Dois votos e chega. Semana que vem...

Alexandre de Moraes considera 'constitucional o compartilhamento de informações pelo UIF (ex-Coaf) com órgãos para fins penais'


postado em 22/11/2019 04:00 / atualizado em 22/11/2019 07:28

(foto: Fellipe Sampaio/SCO/STF)
(foto: Fellipe Sampaio/SCO/STF)
O “alerta do ano” de 2019, de acordo o Dicionário Oxford, trata da  “emergência climática”. Ela foi divulgada pelo próprio dicionário britânico, destacando que o uso do termo aumentou mais de 100 vezes desde setembro de 2018. Para que fique mais claro, os dados foram coletados em um banco com milhões de palavras em inglês.

Vale até o registro oficial em inglês, dá para entender: The historical dictionary of the English language defined “climate emergency” as “a situation in which urgent action is required to reduce or halt climate change and avoid potentially irreversible environmental damage resulting from it”. É isso mesmo, um dano irreversível.

Bem, melhor deixar o clima pra lá, mesmo com o dano irreversível.
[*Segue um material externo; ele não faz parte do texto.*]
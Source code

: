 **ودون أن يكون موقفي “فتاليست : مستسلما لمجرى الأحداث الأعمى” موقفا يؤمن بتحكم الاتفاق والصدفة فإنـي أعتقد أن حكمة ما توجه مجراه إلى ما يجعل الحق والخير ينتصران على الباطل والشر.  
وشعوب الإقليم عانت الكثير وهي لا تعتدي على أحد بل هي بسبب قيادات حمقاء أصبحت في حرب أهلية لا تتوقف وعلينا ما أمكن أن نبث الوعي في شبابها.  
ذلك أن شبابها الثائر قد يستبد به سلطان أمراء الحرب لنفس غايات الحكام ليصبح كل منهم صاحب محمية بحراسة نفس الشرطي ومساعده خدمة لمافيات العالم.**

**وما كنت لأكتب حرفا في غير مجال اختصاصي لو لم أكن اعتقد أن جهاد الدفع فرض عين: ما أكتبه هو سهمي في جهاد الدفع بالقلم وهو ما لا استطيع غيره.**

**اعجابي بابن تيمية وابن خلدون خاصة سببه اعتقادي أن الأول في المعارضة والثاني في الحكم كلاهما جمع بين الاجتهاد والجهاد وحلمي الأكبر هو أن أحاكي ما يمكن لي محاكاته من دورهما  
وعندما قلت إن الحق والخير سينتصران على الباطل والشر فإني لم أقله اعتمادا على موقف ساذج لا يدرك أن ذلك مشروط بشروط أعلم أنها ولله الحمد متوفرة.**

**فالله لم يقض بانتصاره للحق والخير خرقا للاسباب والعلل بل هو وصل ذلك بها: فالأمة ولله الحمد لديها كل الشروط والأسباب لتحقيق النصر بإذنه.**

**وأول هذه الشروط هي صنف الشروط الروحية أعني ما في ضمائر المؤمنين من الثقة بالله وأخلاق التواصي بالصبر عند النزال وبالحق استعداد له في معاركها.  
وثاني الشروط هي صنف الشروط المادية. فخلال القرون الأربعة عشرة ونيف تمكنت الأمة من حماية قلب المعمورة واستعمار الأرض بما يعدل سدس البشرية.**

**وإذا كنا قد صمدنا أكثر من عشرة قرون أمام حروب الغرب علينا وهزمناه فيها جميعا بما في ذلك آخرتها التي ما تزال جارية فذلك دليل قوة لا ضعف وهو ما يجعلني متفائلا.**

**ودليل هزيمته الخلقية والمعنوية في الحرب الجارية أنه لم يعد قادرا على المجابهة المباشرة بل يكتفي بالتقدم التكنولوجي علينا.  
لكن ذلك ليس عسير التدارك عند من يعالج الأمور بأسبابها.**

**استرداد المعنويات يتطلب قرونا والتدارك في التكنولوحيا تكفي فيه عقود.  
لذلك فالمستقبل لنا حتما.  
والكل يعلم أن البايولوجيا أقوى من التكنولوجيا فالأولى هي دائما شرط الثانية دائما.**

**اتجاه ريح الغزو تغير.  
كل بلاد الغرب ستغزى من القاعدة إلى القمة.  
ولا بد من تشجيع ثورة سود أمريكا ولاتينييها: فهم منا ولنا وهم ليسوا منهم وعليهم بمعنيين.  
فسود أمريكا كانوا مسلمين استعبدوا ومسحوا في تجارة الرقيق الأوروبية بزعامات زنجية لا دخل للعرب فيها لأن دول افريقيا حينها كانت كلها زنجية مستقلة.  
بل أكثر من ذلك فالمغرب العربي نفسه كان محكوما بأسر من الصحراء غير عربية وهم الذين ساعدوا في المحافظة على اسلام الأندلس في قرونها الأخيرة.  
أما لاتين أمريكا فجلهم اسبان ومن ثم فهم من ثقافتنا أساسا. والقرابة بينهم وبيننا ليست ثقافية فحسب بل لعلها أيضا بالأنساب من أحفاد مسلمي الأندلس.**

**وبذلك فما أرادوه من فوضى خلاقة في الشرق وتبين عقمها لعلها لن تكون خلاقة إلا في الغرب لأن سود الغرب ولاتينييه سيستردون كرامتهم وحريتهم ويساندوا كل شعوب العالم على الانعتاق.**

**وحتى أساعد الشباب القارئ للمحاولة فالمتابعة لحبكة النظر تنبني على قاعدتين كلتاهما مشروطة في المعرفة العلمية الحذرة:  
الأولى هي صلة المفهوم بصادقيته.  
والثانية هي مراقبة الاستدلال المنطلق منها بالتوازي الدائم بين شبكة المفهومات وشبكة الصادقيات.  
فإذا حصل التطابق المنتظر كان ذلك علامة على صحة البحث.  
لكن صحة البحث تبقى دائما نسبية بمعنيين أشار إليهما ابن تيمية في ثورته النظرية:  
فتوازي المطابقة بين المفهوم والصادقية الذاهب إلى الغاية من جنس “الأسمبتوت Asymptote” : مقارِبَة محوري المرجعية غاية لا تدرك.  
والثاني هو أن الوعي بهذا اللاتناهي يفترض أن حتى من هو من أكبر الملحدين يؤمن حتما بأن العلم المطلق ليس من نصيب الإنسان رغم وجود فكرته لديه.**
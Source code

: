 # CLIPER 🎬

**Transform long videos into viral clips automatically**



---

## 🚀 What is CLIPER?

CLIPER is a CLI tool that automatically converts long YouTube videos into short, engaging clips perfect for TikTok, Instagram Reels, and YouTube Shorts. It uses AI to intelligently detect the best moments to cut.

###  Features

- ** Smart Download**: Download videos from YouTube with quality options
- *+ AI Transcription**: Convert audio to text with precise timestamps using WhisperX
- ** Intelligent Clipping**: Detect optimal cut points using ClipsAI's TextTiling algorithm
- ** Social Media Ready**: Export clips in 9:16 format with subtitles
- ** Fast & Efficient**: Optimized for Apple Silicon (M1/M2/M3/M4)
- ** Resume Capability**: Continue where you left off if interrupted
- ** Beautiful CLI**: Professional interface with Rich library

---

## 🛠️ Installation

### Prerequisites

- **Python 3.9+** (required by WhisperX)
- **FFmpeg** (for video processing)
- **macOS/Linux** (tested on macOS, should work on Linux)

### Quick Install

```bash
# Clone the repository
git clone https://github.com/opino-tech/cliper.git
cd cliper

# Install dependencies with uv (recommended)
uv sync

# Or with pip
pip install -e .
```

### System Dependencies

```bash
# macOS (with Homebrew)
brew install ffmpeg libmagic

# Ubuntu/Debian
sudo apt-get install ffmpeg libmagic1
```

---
Afinal, o que era para ser a notícia do dia, o julgamento sobre o uso de dados do Conselho de Controle de Atividades Financeiras, o antigo Coaf, já que o presidente Jair Bolsonaro o carimbou com outro nome e passou a ser Unidade de Inteligência Financeira (UIF).

Para deixar claro, o julgamento que deveria ser ontem foi suspenso e só será retomado quarta-feira da semana que vem. E à tarde, às14h, nenhum ministro precisará acordar cedo. A propósito, faltam os votos de nove ministros.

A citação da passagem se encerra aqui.